TASK REQUIREMENTS – A verbatim copy of the lines starting at the one with "- **Generic**: 64bit" and ending at the last line below is required; include nothing else.

::::::::::

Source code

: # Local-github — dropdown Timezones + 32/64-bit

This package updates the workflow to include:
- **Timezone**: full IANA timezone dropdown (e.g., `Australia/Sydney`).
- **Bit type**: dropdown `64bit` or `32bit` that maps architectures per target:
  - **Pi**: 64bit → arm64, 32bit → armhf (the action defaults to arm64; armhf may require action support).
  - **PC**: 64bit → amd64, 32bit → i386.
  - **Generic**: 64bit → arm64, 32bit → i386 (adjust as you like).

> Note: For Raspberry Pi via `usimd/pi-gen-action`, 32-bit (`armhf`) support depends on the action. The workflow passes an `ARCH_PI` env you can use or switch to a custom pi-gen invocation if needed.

::::::::::

WORKED SOLUTION –
  - **Generic**: 64bit → arm64, 32bit → i386 (adjust as you like).

> Note: For Raspberry Pi via `usimd/pi-gen-action`, 32-bit (`armhf`) support depends on the action. The workflow passes an `ARCH_PI` env you can use or switch to a custom pi-gen invocation if needed.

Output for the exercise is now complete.